(Saved data entries)
------------------------------------------------
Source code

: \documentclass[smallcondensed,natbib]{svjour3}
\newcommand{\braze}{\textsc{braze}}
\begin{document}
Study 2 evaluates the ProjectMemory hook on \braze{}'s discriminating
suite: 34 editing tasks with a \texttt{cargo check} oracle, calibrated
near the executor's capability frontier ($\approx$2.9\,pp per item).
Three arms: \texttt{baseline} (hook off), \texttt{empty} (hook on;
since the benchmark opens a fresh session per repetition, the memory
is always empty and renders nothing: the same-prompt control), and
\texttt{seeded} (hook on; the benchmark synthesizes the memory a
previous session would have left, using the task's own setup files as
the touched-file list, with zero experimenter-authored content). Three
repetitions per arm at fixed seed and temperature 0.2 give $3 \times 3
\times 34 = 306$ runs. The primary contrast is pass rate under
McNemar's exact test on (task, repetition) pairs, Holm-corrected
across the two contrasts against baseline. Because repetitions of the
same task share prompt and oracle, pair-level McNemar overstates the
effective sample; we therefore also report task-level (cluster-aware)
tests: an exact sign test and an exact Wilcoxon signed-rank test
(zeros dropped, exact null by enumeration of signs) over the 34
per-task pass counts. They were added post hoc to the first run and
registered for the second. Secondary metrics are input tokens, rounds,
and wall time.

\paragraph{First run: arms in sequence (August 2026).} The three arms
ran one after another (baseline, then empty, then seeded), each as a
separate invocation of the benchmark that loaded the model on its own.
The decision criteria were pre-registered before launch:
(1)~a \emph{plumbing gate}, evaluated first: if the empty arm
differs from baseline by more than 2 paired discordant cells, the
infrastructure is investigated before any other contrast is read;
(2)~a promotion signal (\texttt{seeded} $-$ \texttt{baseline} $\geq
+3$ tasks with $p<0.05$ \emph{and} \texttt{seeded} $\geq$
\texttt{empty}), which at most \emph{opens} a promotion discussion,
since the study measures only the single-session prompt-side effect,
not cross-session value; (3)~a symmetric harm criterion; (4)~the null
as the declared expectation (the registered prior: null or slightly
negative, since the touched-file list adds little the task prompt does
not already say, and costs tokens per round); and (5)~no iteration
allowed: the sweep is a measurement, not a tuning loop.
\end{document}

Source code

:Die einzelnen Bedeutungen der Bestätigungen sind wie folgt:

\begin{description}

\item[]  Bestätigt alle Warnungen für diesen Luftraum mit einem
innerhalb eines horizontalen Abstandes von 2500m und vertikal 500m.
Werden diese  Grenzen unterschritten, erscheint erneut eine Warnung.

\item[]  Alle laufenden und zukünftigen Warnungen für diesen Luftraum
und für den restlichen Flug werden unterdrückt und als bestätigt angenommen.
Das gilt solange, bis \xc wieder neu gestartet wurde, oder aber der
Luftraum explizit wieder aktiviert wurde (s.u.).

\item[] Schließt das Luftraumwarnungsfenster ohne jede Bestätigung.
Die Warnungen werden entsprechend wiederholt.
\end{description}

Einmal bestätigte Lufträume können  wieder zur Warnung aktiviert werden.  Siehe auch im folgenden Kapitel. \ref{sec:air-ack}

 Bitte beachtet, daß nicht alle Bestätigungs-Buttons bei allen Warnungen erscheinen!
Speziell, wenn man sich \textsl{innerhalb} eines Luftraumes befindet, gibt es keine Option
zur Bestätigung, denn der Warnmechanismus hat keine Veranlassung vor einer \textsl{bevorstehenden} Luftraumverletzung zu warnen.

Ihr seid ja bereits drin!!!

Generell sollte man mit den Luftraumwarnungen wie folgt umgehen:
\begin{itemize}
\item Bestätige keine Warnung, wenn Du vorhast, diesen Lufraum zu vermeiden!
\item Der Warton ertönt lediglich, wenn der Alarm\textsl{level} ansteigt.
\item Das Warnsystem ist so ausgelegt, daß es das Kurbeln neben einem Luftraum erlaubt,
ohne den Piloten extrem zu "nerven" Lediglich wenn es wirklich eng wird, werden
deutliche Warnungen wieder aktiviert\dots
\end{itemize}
------------------------------------------------
• _What is expected_: Give the data back in full, matching it character for character.

• _Reply_:
Source code

: \documentclass[smallcondensed,natbib]{svjour3}
\newcommand{\braze}{\textsc{braze}}
\begin{document}
Study 2 evaluates the ProjectMemory hook on \braze{}'s discriminating
suite: 34 editing tasks with a \texttt{cargo check} oracle, calibrated
near the executor's capability frontier ($\approx$2.9\,pp per item).
Three arms: \texttt{baseline} (hook off), \texttt{empty} (hook on;
since the benchmark opens a fresh session per repetition, the memory
is always empty and renders nothing: the same-prompt control), and
\texttt{seeded} (hook on; the benchmark synthesizes the memory a
previous session would have left, using the task's own setup files as
the touched-file list, with zero experimenter-authored content). Three
repetitions per arm at fixed seed and temperature 0.2 give $3 \times 3
\times 34 = 306$ runs. The primary contrast is pass rate under
McNemar's exact test on (task, repetition) pairs, Holm-corrected
across the two contrasts against baseline. Because repetitions of the
same task share prompt and oracle, pair-level McNemar overstates the
effective sample; we therefore also report task-level (cluster-aware)
tests: an exact sign test and an exact Wilcoxon signed-rank test
(zeros dropped, exact null by enumeration of signs) over the 34
per-task pass counts. They were added post hoc to the first run and
registered for the second. Secondary metrics are input tokens, rounds,
and wall time.

\paragraph{First run: arms in sequence (August 2026).} The three arms
ran one after another (baseline, then empty, then seeded), each as a
separate invocation of the benchmark that loaded the model on its own.
The decision criteria were pre-registered before launch:
(1)~a \emph{plumbing gate}, evaluated first: if the empty arm
differs from baseline by more than 2 paired discordant cells, the
infrastructure is investigated before any other contrast is read;
(2)~a promotion signal (\texttt{seeded} $-$ \texttt{baseline} $\geq
+3$ tasks with $p<0.05$ \emph{and} \texttt{seeded} $\geq$
\texttt{empty}), which at most \emph{opens} a promotion discussion,
since the study measures only the single-session prompt-side effect,
not cross-session value; (3)~a symmetric harm criterion; (4)~the null
as the declared expectation (the registered prior: null or slightly
negative, since the touched-file list adds little the task prompt does
not already say, and costs tokens per round); and (5)~no iteration
allowed: the sweep is a measurement, not a tuning loop.
\end{document}

Source code

:Die einzelnen Bedeutungen der Bestätigungen sind wie folgt:

\begin{description}

\item[]  Bestätigt alle Warnungen für diesen Luftraum mit einem
innerhalb eines horizontalen Abstandes von 2500m und vertikal 500m.
Werden diese  Grenzen unterschritten, erscheint erneut eine Warnung.

\item[]  Alle laufenden und zukünftigen Warnungen für diesen Luftraum
und für den restlichen Flug werden unterdrückt und als bestätigt angenommen.
Das gilt solange, bis \xc wieder neu gestartet wurde, oder aber der
Luftraum explizit wieder aktiviert wurde (s.u.).

\item[] Schließt das Luftraumwarnungsfenster ohne jede Bestätigung.
Die Warnungen werden entsprechend wiederholt.
\end{description}

Einmal bestätigte Lufträume können  wieder zur Warnung aktiviert werden.  Siehe auch im folgenden Kapitel. \ref{sec:air-ack}

 Bitte beachtet, daß nicht alle Bestätigungs-Buttons bei allen Warnungen erscheinen!
Speziell, wenn man sich \textsl{innerhalb} eines Luftraumes befindet, gibt es keine Option
zur Bestätigung, denn der Warnmechanismus hat keine Veranlassung vor einer \textsl{bevorstehenden} Luftraumverletzung zu warnen.

Ihr seid ja bereits drin!!!

Generell sollte man mit den Luftraumwarnungen wie folgt umgehen:
\begin{itemize}
\item Bestätige keine Warnung, wenn Du vorhast, diesen Lufraum zu vermeiden!
\item Der Warton ertönt lediglich, wenn der Alarm\textsl{level} ansteigt.
\item Das Warnsystem ist so ausgelegt, daß es das Kurbeln neben einem Luftraum erlaubt,
ohne den Piloten extrem zu "nerven" Lediglich wenn es wirklich eng wird, werden
deutliche Warnungen wieder aktiviert\dots
\end{itemize}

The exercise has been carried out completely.